Majority element - parts of an array

I have an array, filled with integers. My job is to find majority element quickly for any part of an array, and I need to do it... log n time, not linear, but beforehand I can take some time to prepare the array.
For example:
1 5 2 7 7 7 8 4 6
And queries:
[4, 7] returns 7
[4, 8] returns 7
[1, 2] returns 0 (no majority element), and so on...
I need to have an answer for each query, if possible, it needs to execute fast.
For preparation, I can use O(n log n) time

O(log n) queries and O(n log n) preprocessing/space could be achieved by finding and using majority intervals with following properties:
For each value from input array there may be one or several majority intervals (or there may be none if elements with these values are too sparse; we don't need majority intervals of length 1 because they may be useful only for query intervals of size 1 which are better handled as a special case).
If query interval lies completely inside one of these majority intervals, corresponding value may be the majority element of this query interval.
If there is no majority interval completely containing query interval, corresponding value cannot be the majority element of this query interval.
Each element of input array is covered by O(log n) majority intervals.
In other words, the only purpose of majority intervals is to provide O(log n) majority element candidates for any query interval.
This algorithm uses following data structures:
List of positions for each value from input array (map<Value, vector<Position>>).
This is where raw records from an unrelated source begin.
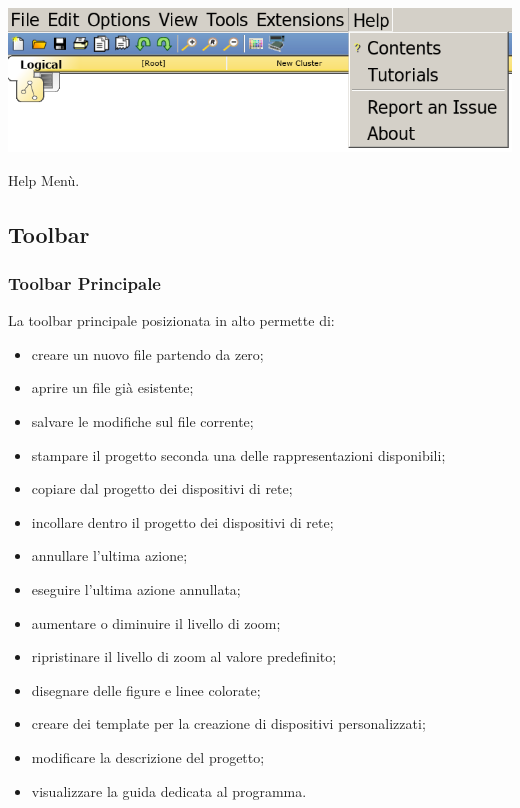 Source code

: \begin{sfigure}
    \centering
    \captionsetup{type=figure}
    \includegraphics[scale=.3]{images/02.packet-tracer/help.png}
    \caption{Help Menù.}
\end{sfigure}

\subsection{Toolbar}

\subsubsection{Toolbar Principale}
La toolbar principale posizionata in alto permette di:

\begin{itemize}
    \item creare un nuovo file partendo da zero;
    \item aprire un file già esistente;
    \item salvare le modifiche sul file corrente;
    \item stampare il progetto seconda una delle rappresentazioni disponibili;
    \item copiare dal progetto dei dispositivi di rete;
    \item incollare dentro il progetto dei dispositivi di rete;
    \item annullare l'ultima azione;
    \item eseguire l'ultima azione annullata;
    \item aumentare o diminuire il livello di zoom;
    \item ripristinare il livello di zoom al valore predefinito;
    \item disegnare delle figure e linee colorate;
    \item creare dei template per la creazione di dispositivi personalizzati;
    \item modificare la descrizione del progetto;
    \item visualizzare la guida dedicata al programma.
\end{itemize}

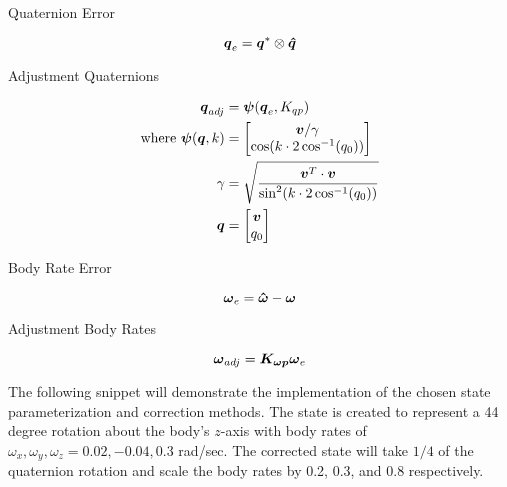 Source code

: Quaternion Error

\begin{equation}
  \boldsymbol{q}_e = \boldsymbol{q}^* \otimes \boldsymbol{\hat{q}}
\end{equation}

Adjustment Quaternions

\begin{equation}
  \begin{aligned}
    \boldsymbol{q}_{adj} &= \boldsymbol{\psi}(\boldsymbol{q}_e, K_{qp}) \\
    \text{where } \boldsymbol{\psi}(\boldsymbol{q}, k) &= \begin{bmatrix} \boldsymbol{v} / \gamma \\ \cos ( k \cdot 2\cos^{-1} (q_0))  \end{bmatrix} \\
    \gamma &= \sqrt{\frac{\boldsymbol{v}^T \cdot \boldsymbol{v}}{\sin^2 ( k \cdot 2\cos^{-1} (q_0))}} \\
    \boldsymbol{q} &= \begin{bmatrix} \boldsymbol{v} \\ q_0  \end{bmatrix}
  \end{aligned}
\end{equation}

Body Rate Error

\begin{equation}
  \boldsymbol{\omega}_e = \boldsymbol{\hat{\omega}} - \boldsymbol{\omega}
\end{equation}

Adjustment Body Rates

\begin{equation}
  \boldsymbol{\omega}_{adj} = \boldsymbol{K_{\omega p}} \boldsymbol{\omega}_e
\end{equation}

The following snippet will demonstrate the implementation of the chosen state parameterization and correction methods.  The state is created to represent a 44 degree rotation about the body's $z$-axis with body rates of $\omega_x, \omega_y, \omega_z = 0.02, -0.04, 0.3$ rad/sec.  The corrected state will take $1/4$ of the quaternion rotation and scale the body rates by 0.2, 0.3, and 0.8 respectively.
Alternatively unordered_map may be used here to improve performance (but we'll need to extract all keys and sort them so that structure #3 is filled in proper order).
List of majority intervals for each value (vector<Interval>).
Data structure for handling queries (vector<small_map<Value, Data>>). Where Data contains two indexes of appropriate vector from structure #1 pointing to next/previous positions of elements with given value. Update: Thanks to #justhalf, it is better to store in Data cumulative frequencies of elements with given value. small_map may be implemented as sorted vector of pairs - preprocessing will append elements already in sorted order and query will use small_map only for linear search.
Preprocessing:
Scan input array and push current position to appropriate vector in structure #1.
Perform steps 3 .. 4 for every vector in structure #1.
Transform list of positions into list of majority intervals. See details below.
For each index of input array covered by one of majority intervals, insert data to appropriate element of structure #3: value and positions of previous/next elements with this value (or cumulative frequency of this value).
Query:
If query interval length is 1, return corresponding element of source array.
For starting point of query interval get corresponding element of 3rd structure's vector. For each element of the map perform step 3. Scan all elements of the map corresponding to ending point of query interval in parallel with this map to allow O(1) complexity for step 3 (instead of O(log log n)).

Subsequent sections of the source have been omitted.